[[ Supplied data open ]]

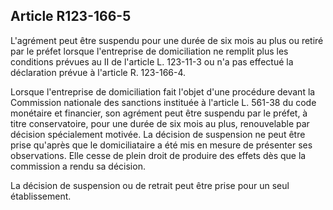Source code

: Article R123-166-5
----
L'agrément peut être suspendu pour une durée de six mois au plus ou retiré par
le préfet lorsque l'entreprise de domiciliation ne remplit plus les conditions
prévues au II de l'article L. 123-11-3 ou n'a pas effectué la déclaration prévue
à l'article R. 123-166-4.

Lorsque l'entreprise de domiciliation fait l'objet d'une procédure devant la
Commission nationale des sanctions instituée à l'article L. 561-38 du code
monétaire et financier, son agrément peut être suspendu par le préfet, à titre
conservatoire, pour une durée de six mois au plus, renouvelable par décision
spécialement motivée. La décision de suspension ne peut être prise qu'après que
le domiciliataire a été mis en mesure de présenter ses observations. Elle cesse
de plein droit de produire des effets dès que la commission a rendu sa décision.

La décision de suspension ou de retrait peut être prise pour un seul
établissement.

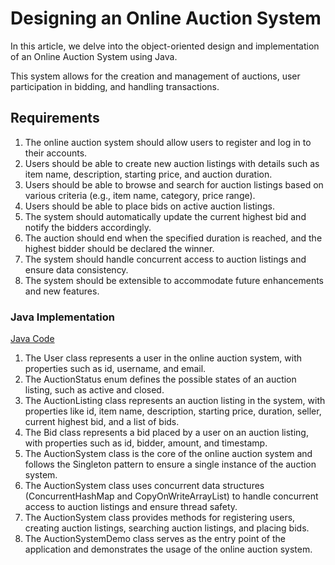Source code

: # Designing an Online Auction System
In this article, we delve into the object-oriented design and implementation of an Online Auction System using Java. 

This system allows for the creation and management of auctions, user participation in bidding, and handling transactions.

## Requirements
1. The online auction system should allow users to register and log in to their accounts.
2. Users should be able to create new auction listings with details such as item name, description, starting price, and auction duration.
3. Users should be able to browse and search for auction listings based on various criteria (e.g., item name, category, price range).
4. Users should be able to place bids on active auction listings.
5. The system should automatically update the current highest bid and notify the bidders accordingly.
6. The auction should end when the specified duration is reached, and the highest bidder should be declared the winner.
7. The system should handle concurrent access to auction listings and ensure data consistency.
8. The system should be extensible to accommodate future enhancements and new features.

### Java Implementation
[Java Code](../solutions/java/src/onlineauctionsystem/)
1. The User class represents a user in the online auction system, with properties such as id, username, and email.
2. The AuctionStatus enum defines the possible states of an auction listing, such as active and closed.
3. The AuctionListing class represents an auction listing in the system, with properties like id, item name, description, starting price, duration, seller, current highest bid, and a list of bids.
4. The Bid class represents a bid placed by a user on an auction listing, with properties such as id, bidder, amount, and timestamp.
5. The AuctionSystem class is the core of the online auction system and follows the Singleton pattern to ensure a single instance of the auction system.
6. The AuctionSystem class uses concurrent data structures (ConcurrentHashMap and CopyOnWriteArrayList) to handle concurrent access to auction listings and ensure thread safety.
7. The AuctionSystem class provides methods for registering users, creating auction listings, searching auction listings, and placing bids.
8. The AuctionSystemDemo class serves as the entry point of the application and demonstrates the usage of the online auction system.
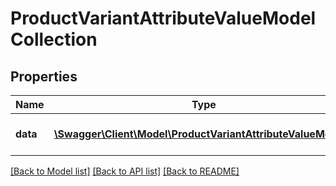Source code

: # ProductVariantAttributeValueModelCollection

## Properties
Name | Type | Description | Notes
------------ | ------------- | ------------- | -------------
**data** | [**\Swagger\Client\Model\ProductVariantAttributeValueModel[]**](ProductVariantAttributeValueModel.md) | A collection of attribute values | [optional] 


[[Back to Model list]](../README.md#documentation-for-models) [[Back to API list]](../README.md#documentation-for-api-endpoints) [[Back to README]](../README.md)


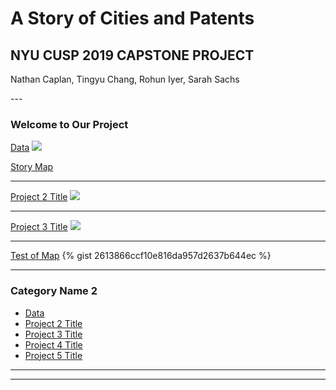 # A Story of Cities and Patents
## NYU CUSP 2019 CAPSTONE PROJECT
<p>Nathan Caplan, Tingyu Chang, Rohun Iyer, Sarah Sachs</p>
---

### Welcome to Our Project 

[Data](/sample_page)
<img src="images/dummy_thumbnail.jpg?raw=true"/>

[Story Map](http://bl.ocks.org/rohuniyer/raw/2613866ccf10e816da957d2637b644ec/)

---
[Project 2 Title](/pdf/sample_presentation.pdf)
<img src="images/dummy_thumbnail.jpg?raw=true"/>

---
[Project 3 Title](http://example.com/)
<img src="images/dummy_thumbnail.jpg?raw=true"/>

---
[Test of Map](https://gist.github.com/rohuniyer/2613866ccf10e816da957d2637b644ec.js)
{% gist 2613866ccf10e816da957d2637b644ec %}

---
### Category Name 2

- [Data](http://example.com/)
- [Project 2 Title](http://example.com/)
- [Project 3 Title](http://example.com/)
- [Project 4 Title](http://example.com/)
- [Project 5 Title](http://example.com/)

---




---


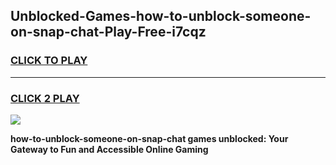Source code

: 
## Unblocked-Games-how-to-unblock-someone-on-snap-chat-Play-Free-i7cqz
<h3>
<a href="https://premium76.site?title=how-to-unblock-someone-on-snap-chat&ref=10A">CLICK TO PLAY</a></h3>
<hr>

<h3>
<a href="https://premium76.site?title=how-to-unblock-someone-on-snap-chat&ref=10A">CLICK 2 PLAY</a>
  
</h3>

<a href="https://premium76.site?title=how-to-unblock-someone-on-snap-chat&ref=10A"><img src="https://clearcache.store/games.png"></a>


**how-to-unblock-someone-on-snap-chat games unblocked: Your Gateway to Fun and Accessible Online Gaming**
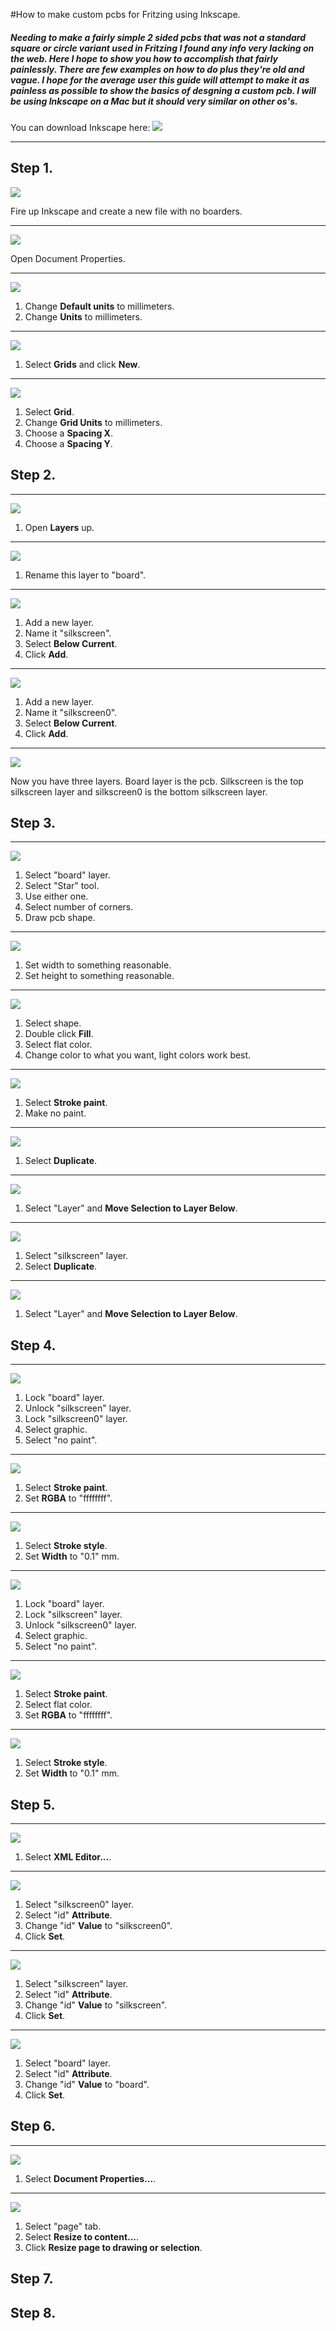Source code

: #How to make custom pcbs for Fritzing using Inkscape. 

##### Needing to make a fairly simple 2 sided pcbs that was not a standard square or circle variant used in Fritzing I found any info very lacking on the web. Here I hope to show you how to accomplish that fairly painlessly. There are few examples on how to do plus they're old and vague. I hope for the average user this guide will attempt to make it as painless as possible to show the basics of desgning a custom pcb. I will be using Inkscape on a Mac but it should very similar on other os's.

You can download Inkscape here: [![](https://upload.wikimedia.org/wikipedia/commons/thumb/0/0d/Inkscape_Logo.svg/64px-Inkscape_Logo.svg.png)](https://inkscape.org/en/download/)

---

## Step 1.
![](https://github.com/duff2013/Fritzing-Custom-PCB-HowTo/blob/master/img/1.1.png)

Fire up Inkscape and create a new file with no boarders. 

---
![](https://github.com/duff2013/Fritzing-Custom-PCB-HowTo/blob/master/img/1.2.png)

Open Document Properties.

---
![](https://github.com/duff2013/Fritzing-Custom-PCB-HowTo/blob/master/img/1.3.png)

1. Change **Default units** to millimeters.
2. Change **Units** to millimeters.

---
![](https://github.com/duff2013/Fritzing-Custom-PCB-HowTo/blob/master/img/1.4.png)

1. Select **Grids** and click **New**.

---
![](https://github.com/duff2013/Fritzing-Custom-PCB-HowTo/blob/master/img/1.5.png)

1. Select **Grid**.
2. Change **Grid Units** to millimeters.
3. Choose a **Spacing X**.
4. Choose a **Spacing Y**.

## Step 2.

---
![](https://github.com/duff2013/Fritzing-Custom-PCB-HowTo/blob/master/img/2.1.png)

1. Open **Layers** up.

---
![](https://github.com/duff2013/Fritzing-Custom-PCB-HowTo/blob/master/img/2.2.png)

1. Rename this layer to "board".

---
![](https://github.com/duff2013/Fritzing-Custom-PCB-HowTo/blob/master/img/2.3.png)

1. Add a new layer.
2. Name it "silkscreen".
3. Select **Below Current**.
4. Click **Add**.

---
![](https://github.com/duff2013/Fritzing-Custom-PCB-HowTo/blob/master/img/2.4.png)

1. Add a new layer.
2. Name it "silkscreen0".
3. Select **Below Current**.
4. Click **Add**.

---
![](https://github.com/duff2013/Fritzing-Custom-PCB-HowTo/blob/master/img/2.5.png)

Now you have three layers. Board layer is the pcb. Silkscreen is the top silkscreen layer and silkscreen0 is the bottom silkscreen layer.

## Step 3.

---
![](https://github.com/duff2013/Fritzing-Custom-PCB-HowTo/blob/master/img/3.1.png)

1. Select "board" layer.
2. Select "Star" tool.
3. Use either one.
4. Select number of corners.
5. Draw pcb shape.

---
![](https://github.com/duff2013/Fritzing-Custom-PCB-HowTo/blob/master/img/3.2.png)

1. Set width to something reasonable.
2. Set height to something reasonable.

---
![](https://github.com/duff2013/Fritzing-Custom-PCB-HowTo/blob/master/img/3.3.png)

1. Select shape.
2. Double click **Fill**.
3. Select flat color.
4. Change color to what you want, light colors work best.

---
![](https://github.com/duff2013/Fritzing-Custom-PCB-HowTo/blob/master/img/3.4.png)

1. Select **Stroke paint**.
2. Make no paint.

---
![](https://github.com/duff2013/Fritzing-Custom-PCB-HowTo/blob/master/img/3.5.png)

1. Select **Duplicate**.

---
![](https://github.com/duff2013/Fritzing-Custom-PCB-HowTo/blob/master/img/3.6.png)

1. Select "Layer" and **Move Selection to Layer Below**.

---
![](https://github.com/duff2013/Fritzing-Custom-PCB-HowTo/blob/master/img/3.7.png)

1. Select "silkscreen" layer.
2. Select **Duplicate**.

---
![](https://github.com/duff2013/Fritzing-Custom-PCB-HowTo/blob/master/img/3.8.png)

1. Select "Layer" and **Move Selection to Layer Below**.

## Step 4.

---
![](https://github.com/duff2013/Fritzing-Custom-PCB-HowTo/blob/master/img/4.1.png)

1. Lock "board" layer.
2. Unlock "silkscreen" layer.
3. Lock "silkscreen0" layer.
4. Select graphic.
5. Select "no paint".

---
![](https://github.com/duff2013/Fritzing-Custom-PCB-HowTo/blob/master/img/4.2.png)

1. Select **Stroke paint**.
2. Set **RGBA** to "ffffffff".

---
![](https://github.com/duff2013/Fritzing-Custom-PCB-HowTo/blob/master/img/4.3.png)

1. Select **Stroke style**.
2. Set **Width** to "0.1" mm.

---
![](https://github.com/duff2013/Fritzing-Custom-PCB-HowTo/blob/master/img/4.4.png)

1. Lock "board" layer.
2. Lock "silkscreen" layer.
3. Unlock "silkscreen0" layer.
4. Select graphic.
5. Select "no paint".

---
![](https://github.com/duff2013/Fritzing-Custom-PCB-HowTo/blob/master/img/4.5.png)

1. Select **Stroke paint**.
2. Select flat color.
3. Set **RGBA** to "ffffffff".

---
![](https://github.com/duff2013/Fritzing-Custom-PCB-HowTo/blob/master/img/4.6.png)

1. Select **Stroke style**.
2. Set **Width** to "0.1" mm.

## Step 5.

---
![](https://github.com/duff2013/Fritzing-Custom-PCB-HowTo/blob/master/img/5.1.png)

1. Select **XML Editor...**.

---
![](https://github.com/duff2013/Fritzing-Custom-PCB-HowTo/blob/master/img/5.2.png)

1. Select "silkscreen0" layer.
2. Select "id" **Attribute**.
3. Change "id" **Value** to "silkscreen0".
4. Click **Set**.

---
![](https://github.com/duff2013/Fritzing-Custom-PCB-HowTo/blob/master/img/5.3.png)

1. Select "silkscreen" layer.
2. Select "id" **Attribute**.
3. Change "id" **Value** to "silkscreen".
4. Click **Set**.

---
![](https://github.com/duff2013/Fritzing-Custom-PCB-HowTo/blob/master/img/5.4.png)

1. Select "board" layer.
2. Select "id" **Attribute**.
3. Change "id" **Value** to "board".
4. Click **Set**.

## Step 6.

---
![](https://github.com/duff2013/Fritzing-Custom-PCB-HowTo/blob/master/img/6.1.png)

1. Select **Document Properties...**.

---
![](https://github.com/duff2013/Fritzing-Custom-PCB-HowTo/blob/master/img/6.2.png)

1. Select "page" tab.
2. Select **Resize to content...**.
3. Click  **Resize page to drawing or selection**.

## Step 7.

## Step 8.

[[ Supplied data closed ]]

=== Assignment ===
Wherever the word "suspension" appears in the entries above, copy that line.

=== Answer to the problem ===
spécialement motivée. La décision de suspension ne peut être prise qu'après que
La décision de suspension ou de retrait peut être prise pour un seul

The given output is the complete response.